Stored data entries

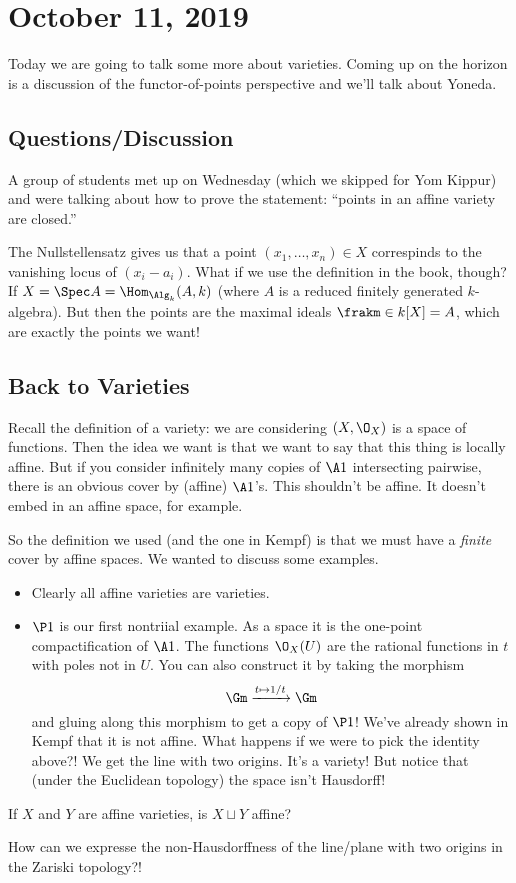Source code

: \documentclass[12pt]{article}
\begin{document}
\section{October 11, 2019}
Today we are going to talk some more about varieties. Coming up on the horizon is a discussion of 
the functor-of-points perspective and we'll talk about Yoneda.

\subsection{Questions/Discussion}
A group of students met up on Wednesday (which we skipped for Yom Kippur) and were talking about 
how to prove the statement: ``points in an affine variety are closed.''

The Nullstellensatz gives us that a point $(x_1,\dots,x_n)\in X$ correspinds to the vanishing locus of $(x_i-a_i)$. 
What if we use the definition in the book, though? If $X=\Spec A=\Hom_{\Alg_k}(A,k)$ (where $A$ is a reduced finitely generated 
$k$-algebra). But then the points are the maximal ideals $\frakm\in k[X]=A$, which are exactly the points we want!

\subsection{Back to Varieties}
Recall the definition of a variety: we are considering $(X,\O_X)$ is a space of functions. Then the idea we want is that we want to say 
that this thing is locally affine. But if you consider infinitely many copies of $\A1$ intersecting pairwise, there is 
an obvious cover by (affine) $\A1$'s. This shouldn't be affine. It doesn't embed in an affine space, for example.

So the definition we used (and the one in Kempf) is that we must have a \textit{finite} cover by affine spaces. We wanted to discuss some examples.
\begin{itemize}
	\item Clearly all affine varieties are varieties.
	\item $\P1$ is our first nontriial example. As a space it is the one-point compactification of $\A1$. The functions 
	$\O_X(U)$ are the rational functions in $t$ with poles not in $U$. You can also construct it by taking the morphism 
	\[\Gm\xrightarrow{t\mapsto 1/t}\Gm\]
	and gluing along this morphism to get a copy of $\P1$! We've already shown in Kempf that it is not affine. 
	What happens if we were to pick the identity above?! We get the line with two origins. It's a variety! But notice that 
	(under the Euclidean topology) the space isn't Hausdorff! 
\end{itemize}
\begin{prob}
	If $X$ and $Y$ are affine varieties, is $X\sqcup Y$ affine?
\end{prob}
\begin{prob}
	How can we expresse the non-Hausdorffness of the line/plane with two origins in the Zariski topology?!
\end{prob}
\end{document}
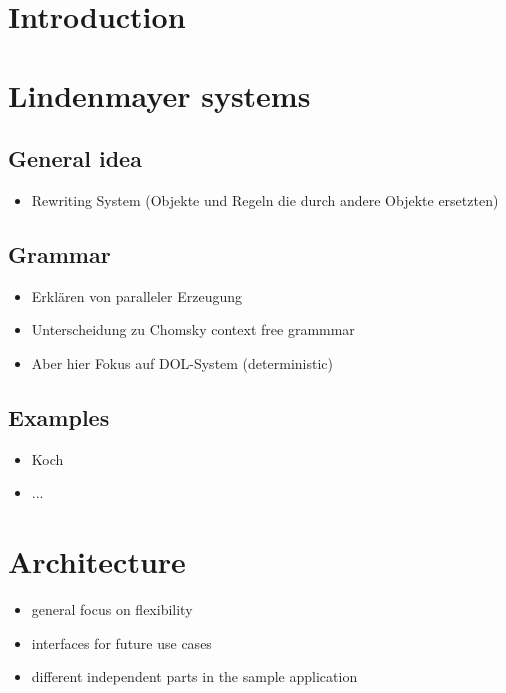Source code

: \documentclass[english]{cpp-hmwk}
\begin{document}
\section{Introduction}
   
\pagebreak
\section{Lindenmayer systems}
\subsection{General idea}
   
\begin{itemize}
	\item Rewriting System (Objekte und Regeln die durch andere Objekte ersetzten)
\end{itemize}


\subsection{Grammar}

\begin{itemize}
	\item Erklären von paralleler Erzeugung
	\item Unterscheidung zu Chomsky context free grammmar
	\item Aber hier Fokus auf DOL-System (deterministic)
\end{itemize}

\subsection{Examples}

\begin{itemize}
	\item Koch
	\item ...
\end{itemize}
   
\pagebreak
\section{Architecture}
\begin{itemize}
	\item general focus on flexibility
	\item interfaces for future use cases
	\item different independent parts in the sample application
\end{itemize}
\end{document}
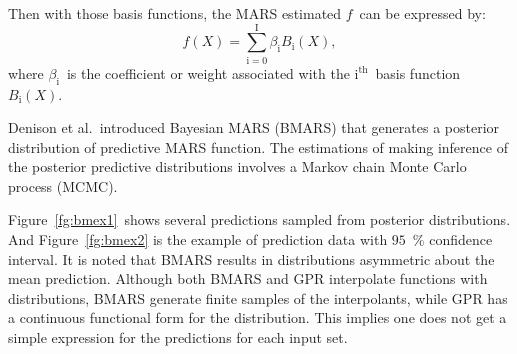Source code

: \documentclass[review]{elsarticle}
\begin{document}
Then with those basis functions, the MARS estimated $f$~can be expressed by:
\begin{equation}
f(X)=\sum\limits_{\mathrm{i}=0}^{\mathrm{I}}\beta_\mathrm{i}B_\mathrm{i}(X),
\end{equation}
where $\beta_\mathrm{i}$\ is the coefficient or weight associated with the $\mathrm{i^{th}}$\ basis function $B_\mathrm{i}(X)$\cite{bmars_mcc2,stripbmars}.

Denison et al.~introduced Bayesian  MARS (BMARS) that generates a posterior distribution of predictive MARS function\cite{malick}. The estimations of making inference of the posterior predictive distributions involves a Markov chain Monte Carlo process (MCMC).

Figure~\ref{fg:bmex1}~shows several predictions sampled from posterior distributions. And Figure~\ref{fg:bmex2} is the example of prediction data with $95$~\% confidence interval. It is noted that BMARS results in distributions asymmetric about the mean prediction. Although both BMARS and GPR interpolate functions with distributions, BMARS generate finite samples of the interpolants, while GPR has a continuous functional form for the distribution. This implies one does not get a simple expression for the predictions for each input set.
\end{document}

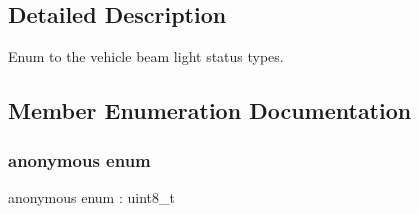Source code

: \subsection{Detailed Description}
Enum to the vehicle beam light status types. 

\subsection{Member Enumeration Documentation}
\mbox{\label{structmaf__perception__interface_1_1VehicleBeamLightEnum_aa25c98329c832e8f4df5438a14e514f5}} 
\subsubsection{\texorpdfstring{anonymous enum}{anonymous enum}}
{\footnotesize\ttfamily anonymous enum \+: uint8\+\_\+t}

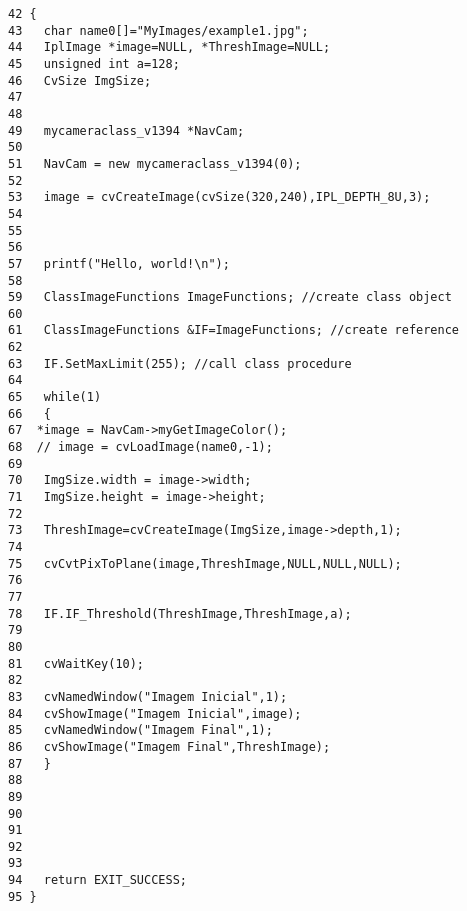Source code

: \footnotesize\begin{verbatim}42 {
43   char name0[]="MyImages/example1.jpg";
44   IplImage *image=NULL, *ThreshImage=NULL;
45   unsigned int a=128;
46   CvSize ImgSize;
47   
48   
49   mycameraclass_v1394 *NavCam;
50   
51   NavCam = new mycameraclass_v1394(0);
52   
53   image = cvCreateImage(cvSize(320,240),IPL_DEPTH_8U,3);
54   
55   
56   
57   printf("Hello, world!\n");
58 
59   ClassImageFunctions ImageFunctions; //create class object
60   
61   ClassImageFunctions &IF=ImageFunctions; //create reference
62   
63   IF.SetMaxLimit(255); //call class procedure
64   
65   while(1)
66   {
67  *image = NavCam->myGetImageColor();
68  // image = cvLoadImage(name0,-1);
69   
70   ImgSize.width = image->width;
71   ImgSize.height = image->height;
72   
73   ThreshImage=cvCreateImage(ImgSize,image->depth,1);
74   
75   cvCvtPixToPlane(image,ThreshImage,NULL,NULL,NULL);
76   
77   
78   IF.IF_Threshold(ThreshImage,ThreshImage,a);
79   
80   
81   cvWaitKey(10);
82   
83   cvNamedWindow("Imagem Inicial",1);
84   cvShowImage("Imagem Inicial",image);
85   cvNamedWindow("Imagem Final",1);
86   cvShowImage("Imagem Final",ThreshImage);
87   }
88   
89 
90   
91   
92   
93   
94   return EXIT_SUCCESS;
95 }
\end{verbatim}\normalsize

PROBLEM TO SOLVE. Where a line in the entries holds "What", copy that line.

RESULT.
What if we use the definition in the book, though? If $X=\Spec A=\Hom_{\Alg_k}(A,k)$ (where $A$ is a reduced finitely generated 
	What happens if we were to pick the identity above?! We get the line with two origins. It's a variety! But notice that 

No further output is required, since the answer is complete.